If you find yourself inadvertently squeezing or pulling or pushing to get the breath in and get the breath out, you can just let that stop. The breath is going to come in and out without your having to do anything to enhance it. As you stop pushing and pulling it, a sense of fullness in the body begins to grow. That’s the beginning of rapture or refreshment. The Pali word piti can mean all kinds of things, but fullness, refreshment, and rapture are the closest to what we’re working on here. Allow that sense of ease, that sense of fullness to stay.

And one of the most important lessons in doing concentration practice is: Don’t ask yourself, “Well, what’s next?” Learn to stay with what you’ve got and let the good things grow.

There’s no factor in the path called right anticipation, anticipating where it’s going to go. There’s right effort, right mindfulness, and right concentration. Those are the factors you’re working on right now. Anything that feels good, feels right, try to develop it. Nurture it. When you nurture it, it’ll provide you with food. The traditional analogy for right concentration is stores of food that give you the nourishment you need on the path. If you’re in a too great a hurry to do your discernment work—trying to figure this out, figure that out—after a while you find you’ve run out of food. Things get dry. Things gets scattered. So, knowing that the mind has to depend on a source of food, make concentration your food. The sense of ease, the sense of fullness that you can gain from concentration: Make that your food.

And don’t regard concentration as a waste of time.

The chant we had just now talks about having respect for all three parts of the training. But then it repeats having respect for concentration, just for emphasis. How many times have you heard, “Don’t let yourself get attached to the concentration; don’t let yourself get involved in it. If states of ease or concentration arise, just note them and let them go.” Well, the Buddha never said that. He said that if these states arise, nourish them, develop them, bring them to consummation. That means giving them time. Just like growing food: Any kind of plant requires time to ripen. As you get more and more skilled with the concentration, you learn how to tap into that source of food at a moment’s notice. But in the beginning it takes time.

So if you catch the mind leaning into the future, wondering what’s next, or leaning back into the past, longing for what’s gone, remember that that’s a form of non-seclusion as well.
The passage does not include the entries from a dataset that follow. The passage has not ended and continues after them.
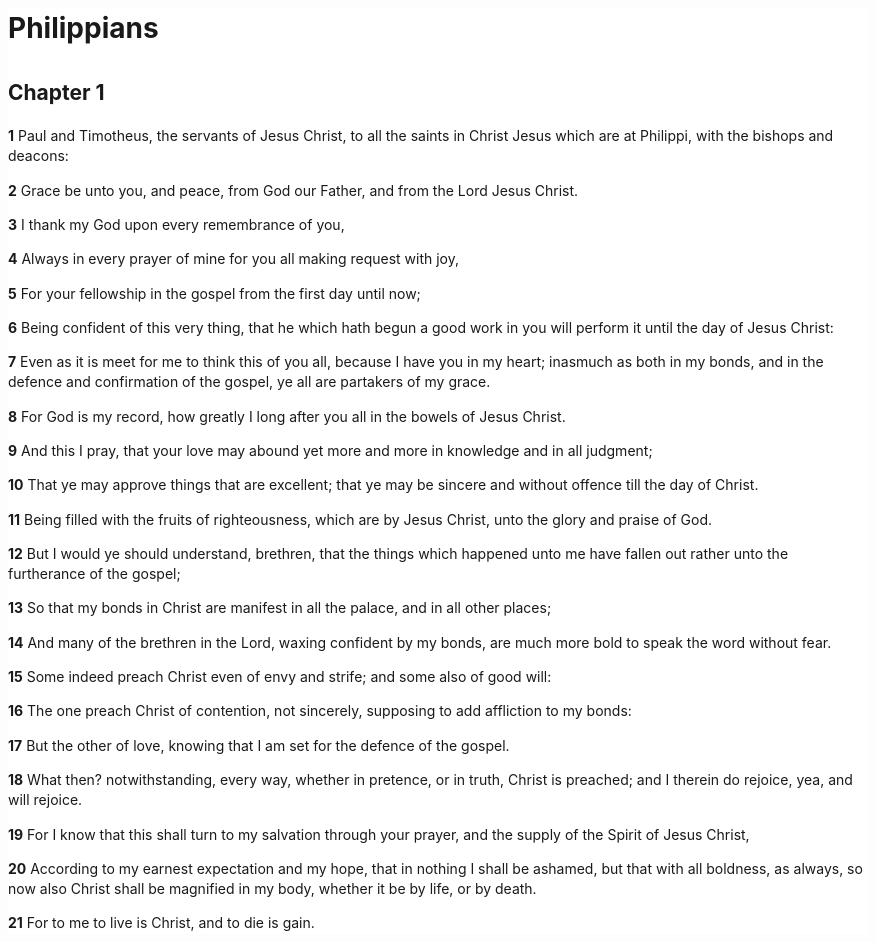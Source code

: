 # Philippians

## Chapter 1

**1** Paul and Timotheus, the servants of Jesus Christ, to all the saints in Christ Jesus which are at Philippi, with the bishops and deacons:

**2** Grace be unto you, and peace, from God our Father, and from the Lord Jesus Christ.

**3** I thank my God upon every remembrance of you,

**4** Always in every prayer of mine for you all making request with joy,

**5** For your fellowship in the gospel from the first day until now;

**6** Being confident of this very thing, that he which hath begun a good work in you will perform it until the day of Jesus Christ:

**7** Even as it is meet for me to think this of you all, because I have you in my heart; inasmuch as both in my bonds, and in the defence and confirmation of the gospel, ye all are partakers of my grace.

**8** For God is my record, how greatly I long after you all in the bowels of Jesus Christ.

**9** And this I pray, that your love may abound yet more and more in knowledge and in all judgment;

**10** That ye may approve things that are excellent; that ye may be sincere and without offence till the day of Christ.

**11** Being filled with the fruits of righteousness, which are by Jesus Christ, unto the glory and praise of God.

**12** But I would ye should understand, brethren, that the things which happened unto me have fallen out rather unto the furtherance of the gospel;

**13** So that my bonds in Christ are manifest in all the palace, and in all other places;

**14** And many of the brethren in the Lord, waxing confident by my bonds, are much more bold to speak the word without fear.

**15** Some indeed preach Christ even of envy and strife; and some also of good will:

**16** The one preach Christ of contention, not sincerely, supposing to add affliction to my bonds:

**17** But the other of love, knowing that I am set for the defence of the gospel.

**18** What then? notwithstanding, every way, whether in pretence, or in truth, Christ is preached; and I therein do rejoice, yea, and will rejoice.

**19** For I know that this shall turn to my salvation through your prayer, and the supply of the Spirit of Jesus Christ,

**20** According to my earnest expectation and my hope, that in nothing I shall be ashamed, but that with all boldness, as always, so now also Christ shall be magnified in my body, whether it be by life, or by death.

**21** For to me to live is Christ, and to die is gain.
The Buddha once said that if the mind is without anticipation of the future, without longing after the past, it’s freed up a lot of its most bothersome companions. Just sit right here in the present. The more precisely present you can be, the more the present moment will have a chance to flourish, to grow. That sense of fullness that you can have in the present doesn’t get squeezed out from your trying to anticipate what’s going to happen next.

In this way, the sense of ease that can come from seclusion really has a chance to grow. And when it can grow, it can provide you with food, the nourishment you need to gain insight, to gain understanding. Insight work takes energy. Often the insights you are going to be gaining concern things you’re not going to like to see. After all, it’s a matter of seeing your own ignorance. But it’s a lot easier to look into things you don’t like when you’re well fed and you know that you have your place of seclusion inside.

This inner seclusion is ultimately the seclusion that really matters, because you can’t stay at the monastery forever. But when you can develop that skill of having a frame of reference of just the body in and of itself, then you can be secluded mentally wherever you are. You can create the space, you can create the room you need in the present moment to develop the sense of fullness everywhere you go.

But for the moment, don’t think about where you have to go. Think about where you are right now—and settle back into right now. Give the mind’s potential for concentration the respect it deserves.